Griffin'in Swayze'yi korumak için Doug Mann'i öldürmesi, bunu Nate'e söylemesi, sonrasında Swayze onunla gelmiyor diye çekip gitmesi ve kendine yeni bir hayat kurması güzeldi. Swayze'ye aslında ne istediğine karar vermesi için fırsat veriyordu çünkü diğer bir yandan da Nate, Swayze'nin Griffin konusundaki duygularını bildiği için başkasına ait bir kalbi de istemediği için bir ilişkiye başlamayacağı olgunluğa sahip olduğunun da farkındaydı.
O detaylar güzeldi.
Bütün bunların yanında eğer gerçek aşk ise... yollar bir şekilde yeniden kesişiyor işte. Her şeyi yoluna koyan Swayze kendi yolunu ve mutluluğunu bulmak için gidip de 6 aylığına yerleştiği yerde biriyle karşılaşıyor... Griffin! O sahneler çok güzeldi. Kaderinse bir şekilde karşına çıkıyor işte.
Off Griffin seni şu yorumda o kadar çok överim ki anlatamam... onca ayrılığa rağmen bile Swayze'ye sadık kalman ise... 😍
Kitabın sonu çok güzeldi. Özellikle de Griffin ile Swayze'nin düğünlerinde Nate ve Morgan'ın gelmesi çok güzeldi. Onları ise Griffin'in davet etmesi çok daha güzeldi. Özellikle de Nate'in mihraba yürürken Swayze'ye eşlik etmesi süper bir detaydı.

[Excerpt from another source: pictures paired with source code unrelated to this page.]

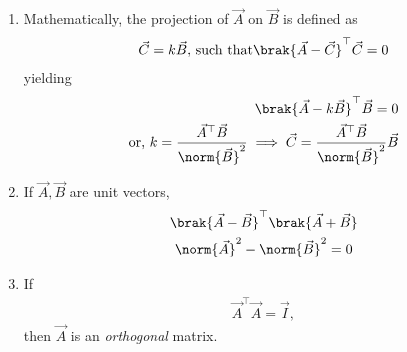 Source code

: \begin{enumerate}[label=\thesubsection.\arabic*.,ref=\thesubsection.\theenumi]
	\item Mathematically, 
the projection of $\vec{A}$ on $\vec{B}$ is defined as
		\begin{align}
	\vec{C} = k \vec{B},\, \text{such that}
	\brak{\vec{A}-\vec{C}}^{\top}\vec{C} = 0
\end{align}
yielding
\begin{align}
	\brak{\vec{A}-k\vec{B}}^{\top}\vec{B} = 0
	\\
	\text{or, } k = 
	\frac{\vec{A}^{\top}\vec{B}}{\norm{\vec{B}}^2}
	\implies 
	\vec{C} = 
	\frac{\vec{A}^{\top}\vec{B}}{\norm{\vec{B}}^2}
 \vec{B}
	\label{eq:12/10/3/4/proj}
\end{align}
\item If $\vec{A}, \vec{B}$ are unit vectors, 
\begin{multline}
	\brak{\vec{A}-\vec{B}}^{\top} 
	\brak{\vec{A}+\vec{B}} 
	\\
\norm{\vec{A}}^2 - \norm{\vec{B}}^2
	= 0
	\label{eq:12/10/3/11/unit}
\end{multline}
  \item If 
\begin{align}
	\vec{A}^{\top}\vec{A} =\vec{I},
\label{eq:12/10/3/5/inner}
\end{align}
		then $	\vec{A}$ is an {\em orthogonal} matrix.
\end{enumerate}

Kitabı çok sevdim. Hikayesi cidden beklediğimin çok daha dışındaydı ama çok sevdim. Okumaktan da keyif aldım, Keşke ilk çıktığında okusaydım da dedim açıkçası neden beklemişsem... en azından peş peşe okudum diye kendimi motive edeyim. Şimdi üçüncü kitaba başlayacağım. O kitapta da Nate kendi yoluna gidiyor kızı Morgan büyüyor anladığım kadarıyla Nate'in aşktaki üçüncü şansını okuyacağız. O da mutlu sona ulaşmalı bence... onu da okumalıyım. Bu şekilde bu ay bir seriyi bitirmiş olacağım da...
Bu arada ilk kitapta eleştirdiğim o karakter anlatım geçişi bunda düzeltilmişti. Kimden taraf anlatıldığı daha belirgin bir şekilde anlatılıyordu. Bu yüzden de bu durumu düzeltmelerinden memnun oldum.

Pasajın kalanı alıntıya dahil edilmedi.